• **Problem to work on**: Which lines in the records below contain the word "sein"? Copy each of them.

━━ Records shown ━━

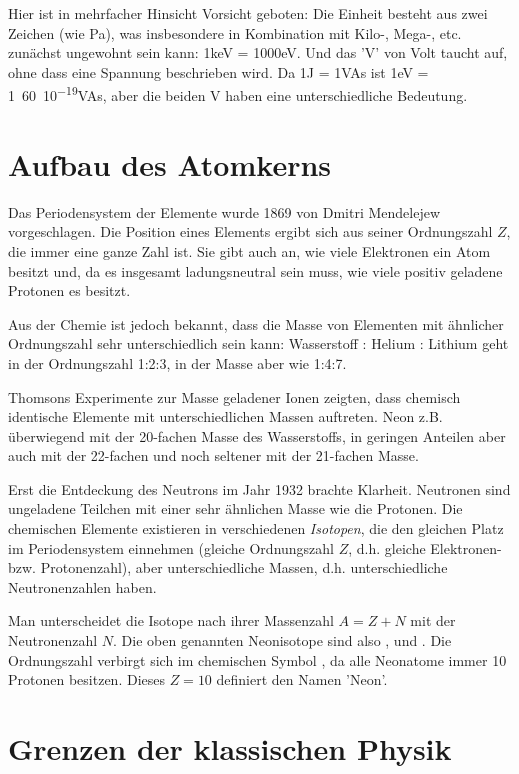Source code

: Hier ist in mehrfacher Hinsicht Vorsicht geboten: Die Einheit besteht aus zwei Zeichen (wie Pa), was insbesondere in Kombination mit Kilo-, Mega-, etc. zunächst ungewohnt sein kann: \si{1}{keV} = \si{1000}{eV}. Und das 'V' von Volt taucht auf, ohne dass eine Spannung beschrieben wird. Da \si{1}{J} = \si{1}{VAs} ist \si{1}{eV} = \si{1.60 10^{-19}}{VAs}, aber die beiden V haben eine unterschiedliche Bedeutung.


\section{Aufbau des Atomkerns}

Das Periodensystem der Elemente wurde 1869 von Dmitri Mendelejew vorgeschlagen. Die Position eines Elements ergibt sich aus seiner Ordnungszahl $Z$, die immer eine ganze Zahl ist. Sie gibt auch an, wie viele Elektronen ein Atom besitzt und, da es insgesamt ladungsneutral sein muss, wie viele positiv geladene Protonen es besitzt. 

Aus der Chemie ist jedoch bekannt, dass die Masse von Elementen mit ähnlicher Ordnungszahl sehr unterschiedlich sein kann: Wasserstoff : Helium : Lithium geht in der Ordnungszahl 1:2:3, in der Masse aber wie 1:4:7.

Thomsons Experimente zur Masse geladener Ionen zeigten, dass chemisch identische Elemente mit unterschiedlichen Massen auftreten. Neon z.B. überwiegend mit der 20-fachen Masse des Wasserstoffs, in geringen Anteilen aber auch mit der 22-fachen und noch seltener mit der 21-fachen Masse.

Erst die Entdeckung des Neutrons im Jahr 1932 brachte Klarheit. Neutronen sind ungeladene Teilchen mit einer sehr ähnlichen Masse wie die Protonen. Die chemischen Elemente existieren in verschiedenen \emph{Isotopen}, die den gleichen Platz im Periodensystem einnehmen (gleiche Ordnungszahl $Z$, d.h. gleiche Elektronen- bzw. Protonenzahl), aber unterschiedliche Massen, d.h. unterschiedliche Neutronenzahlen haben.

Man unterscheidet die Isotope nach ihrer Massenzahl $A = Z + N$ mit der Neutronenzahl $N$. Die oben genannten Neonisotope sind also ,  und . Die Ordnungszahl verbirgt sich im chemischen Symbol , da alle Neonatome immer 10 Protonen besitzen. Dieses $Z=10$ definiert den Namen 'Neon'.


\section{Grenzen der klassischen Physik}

━━━
━━ Records shown ━━

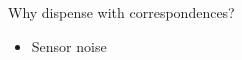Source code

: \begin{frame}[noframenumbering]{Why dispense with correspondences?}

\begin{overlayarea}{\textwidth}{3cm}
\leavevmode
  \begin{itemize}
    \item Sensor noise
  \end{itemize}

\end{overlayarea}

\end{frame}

━━━
━━ Records shown ━━

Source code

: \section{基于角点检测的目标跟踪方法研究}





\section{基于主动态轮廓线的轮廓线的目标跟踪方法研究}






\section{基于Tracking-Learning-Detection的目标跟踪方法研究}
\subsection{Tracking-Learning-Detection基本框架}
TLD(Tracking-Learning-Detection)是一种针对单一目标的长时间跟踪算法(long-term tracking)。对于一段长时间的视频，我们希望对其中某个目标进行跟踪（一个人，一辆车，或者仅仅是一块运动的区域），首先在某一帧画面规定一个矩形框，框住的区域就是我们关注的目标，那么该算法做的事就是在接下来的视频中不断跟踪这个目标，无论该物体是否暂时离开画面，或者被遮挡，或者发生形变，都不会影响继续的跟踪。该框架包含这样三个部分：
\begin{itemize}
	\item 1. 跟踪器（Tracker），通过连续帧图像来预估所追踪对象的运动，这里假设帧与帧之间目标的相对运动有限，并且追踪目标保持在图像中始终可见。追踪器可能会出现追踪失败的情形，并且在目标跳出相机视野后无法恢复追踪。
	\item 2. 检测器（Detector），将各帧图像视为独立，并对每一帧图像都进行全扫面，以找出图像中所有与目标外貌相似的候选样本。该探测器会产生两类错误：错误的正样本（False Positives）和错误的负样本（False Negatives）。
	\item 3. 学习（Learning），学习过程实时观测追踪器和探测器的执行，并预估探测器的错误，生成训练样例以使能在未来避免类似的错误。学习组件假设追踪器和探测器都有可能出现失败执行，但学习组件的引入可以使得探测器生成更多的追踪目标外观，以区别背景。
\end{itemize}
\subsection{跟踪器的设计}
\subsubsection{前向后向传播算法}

━━━

• **Answer to the problem**:
: Hier ist in mehrfacher Hinsicht Vorsicht geboten: Die Einheit besteht aus zwei Zeichen (wie Pa), was insbesondere in Kombination mit Kilo-, Mega-, etc. zunächst ungewohnt sein kann: \si{1}{keV} = \si{1000}{eV}. Und das 'V' von Volt taucht auf, ohne dass eine Spannung beschrieben wird. Da \si{1}{J} = \si{1}{VAs} ist \si{1}{eV} = \si{1.60 10^{-19}}{VAs}, aber die beiden V haben eine unterschiedliche Bedeutung.
Das Periodensystem der Elemente wurde 1869 von Dmitri Mendelejew vorgeschlagen. Die Position eines Elements ergibt sich aus seiner Ordnungszahl $Z$, die immer eine ganze Zahl ist. Sie gibt auch an, wie viele Elektronen ein Atom besitzt und, da es insgesamt ladungsneutral sein muss, wie viele positiv geladene Protonen es besitzt. 
Aus der Chemie ist jedoch bekannt, dass die Masse von Elementen mit ähnlicher Ordnungszahl sehr unterschiedlich sein kann: Wasserstoff : Helium : Lithium geht in der Ordnungszahl 1:2:3, in der Masse aber wie 1:4:7.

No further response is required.